Now the chief priests and the entire Council kept trying to obtain false testimony against Jesus, so that they might put Him to death.”Mathew 26:59
When reading the accounts of Jesus, I can often feel the strain between Him and the Pharisees. He often used piercing language to characterize the spiritual and political leaders of Israel. “Hypocrites, snakes, and children of the devil” are only some of the colors used to paint the moral nature of these men. It is then no surprise that Caiaphas, the leader among this group, considered Jesus and His rhetoric a threat to their rule.
Over the past few months, I have enjoyed reading several biographies. These stories of despair and triumph have deeply moved me. Their struggles are not constructed in a writer’s mind but are the penned narration of real events. I have observed a similar element in each life story—they all have a ruthless antagonist. Either through impossible circumstances or evil men and women who rage war with the main character.
In this account, Caiaphas is the vicious adversary. He is attempting to stop Jesus from becoming any more popular among the people. His means of destruction is a trial, held in the middle of the night, not to retrieve the truth, but to get a conviction and death sentence.
Something seems wrong with this picture. How can those who “stand in Moses’ seat,” with full knowledge of the scriptures, act as children of Satan? Except, the thirst for power goes back to God’s first enemy, Lucifer. He held a high position in heaven but desired more power. His desire for control led him to come against God.
Caiaphas and the other leaders were blinded by an identical desire. They would not accept Jesus as God because that required accepting His authority. As a result, their hunger for dominance led them to come against God. The same God they claimed to defend, the God who stood right in front of them.

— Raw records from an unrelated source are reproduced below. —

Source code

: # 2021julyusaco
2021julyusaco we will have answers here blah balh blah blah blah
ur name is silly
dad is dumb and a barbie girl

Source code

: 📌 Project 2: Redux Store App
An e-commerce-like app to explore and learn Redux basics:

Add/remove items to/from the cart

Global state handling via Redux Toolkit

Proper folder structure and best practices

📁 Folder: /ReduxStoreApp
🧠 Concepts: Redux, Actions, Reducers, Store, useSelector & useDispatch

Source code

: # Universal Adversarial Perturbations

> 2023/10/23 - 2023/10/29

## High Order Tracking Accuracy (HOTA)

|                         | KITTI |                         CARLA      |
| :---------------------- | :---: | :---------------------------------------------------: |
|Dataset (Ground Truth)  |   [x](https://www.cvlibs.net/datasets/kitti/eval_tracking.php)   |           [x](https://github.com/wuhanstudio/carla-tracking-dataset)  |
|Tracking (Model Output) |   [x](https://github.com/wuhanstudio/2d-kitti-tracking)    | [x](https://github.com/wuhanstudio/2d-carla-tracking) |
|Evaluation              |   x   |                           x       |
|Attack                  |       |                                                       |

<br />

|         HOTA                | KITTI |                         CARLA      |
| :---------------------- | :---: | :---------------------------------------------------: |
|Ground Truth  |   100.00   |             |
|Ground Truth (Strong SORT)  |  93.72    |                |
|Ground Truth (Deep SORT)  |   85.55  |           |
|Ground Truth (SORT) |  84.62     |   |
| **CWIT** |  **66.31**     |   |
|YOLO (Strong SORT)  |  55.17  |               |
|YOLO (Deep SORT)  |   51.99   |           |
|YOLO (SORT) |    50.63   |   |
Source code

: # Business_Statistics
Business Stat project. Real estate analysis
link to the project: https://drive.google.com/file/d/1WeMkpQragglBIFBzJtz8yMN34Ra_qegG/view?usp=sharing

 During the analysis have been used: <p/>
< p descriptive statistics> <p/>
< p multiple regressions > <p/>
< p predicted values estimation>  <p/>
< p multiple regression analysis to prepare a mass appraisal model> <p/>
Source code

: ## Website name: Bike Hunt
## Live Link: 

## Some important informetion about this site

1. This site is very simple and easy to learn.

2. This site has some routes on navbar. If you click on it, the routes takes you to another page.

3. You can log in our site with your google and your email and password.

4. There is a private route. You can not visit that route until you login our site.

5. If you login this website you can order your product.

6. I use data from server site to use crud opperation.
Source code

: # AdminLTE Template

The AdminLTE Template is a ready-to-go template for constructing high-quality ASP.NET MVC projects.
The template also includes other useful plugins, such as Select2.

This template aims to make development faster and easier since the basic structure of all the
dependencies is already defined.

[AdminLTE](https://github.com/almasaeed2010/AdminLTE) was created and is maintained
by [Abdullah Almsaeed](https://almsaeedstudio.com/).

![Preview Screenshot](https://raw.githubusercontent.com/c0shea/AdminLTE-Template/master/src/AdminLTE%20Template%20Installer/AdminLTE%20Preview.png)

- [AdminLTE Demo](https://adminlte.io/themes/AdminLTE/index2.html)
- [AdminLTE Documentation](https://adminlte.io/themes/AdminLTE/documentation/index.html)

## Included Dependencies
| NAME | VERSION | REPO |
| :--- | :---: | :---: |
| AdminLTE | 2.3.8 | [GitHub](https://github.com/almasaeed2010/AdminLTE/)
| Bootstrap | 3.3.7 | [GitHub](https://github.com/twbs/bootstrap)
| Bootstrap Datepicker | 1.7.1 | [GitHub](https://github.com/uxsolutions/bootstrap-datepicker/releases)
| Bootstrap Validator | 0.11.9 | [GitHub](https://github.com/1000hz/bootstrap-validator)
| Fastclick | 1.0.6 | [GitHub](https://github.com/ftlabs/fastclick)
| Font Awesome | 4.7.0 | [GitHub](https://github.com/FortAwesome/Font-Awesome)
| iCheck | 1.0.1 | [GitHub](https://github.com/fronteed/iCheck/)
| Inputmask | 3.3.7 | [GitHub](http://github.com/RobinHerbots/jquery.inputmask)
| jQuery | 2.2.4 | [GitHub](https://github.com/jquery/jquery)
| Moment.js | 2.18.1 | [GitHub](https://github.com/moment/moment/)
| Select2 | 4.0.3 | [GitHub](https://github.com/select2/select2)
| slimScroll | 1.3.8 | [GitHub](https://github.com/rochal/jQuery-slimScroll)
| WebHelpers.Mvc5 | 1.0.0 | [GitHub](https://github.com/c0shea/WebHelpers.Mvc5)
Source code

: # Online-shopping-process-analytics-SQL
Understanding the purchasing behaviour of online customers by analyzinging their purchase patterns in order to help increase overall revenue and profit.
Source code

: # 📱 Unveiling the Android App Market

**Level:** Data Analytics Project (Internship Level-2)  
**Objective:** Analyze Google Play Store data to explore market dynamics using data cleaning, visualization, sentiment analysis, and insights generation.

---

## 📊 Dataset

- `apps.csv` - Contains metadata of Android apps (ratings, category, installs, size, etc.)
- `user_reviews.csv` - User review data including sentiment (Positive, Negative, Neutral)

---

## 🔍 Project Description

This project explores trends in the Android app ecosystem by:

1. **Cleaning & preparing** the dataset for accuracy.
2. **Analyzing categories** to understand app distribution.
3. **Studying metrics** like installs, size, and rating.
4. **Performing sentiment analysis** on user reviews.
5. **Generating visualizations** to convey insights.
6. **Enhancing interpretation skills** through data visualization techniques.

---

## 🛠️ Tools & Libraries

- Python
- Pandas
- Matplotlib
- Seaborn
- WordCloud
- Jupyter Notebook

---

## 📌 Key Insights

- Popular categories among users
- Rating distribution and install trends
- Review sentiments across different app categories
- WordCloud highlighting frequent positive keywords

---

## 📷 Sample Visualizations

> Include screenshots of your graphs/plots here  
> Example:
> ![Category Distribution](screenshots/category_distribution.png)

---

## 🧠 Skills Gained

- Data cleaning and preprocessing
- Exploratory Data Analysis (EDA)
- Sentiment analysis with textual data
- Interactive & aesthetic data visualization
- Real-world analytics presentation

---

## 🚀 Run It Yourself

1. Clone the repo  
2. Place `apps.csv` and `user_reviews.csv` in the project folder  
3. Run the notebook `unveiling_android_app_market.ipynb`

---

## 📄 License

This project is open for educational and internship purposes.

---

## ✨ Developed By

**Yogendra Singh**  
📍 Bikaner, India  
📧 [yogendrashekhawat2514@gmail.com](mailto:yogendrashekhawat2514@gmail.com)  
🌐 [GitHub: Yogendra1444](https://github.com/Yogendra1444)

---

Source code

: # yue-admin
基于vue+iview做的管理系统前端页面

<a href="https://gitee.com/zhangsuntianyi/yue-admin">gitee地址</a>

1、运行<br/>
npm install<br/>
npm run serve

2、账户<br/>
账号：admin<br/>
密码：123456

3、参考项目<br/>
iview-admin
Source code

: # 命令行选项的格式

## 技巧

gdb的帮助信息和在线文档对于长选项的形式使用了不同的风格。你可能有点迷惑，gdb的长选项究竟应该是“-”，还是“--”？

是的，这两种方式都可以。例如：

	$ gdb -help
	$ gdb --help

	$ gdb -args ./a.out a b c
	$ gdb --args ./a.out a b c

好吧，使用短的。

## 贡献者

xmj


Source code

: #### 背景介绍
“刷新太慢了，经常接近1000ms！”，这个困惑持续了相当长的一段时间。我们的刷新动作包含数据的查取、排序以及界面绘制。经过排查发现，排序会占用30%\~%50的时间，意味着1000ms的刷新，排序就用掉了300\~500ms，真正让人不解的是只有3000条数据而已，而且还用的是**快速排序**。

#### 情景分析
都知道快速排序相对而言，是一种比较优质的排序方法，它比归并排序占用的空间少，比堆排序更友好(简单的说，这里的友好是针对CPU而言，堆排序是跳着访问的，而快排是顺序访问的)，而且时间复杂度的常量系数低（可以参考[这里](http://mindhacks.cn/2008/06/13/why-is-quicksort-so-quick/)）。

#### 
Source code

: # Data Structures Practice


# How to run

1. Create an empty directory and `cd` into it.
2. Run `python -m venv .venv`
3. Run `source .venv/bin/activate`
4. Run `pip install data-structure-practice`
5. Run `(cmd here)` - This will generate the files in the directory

We all want to stand with the hero of every story, as they are good and deserve victory. However, in the grand story between God and man, we are the enemies in the quest for power. Every time we disobey God, we state, “I am in control now.” We want to be the judge and determine what is right or wrong. We place God and His Word on trial when we ask, “did God really say?”
Christ’s journey toward the cross was not only because of the power-hungry Pharisees. His journey started because all humanity became adversaries against God.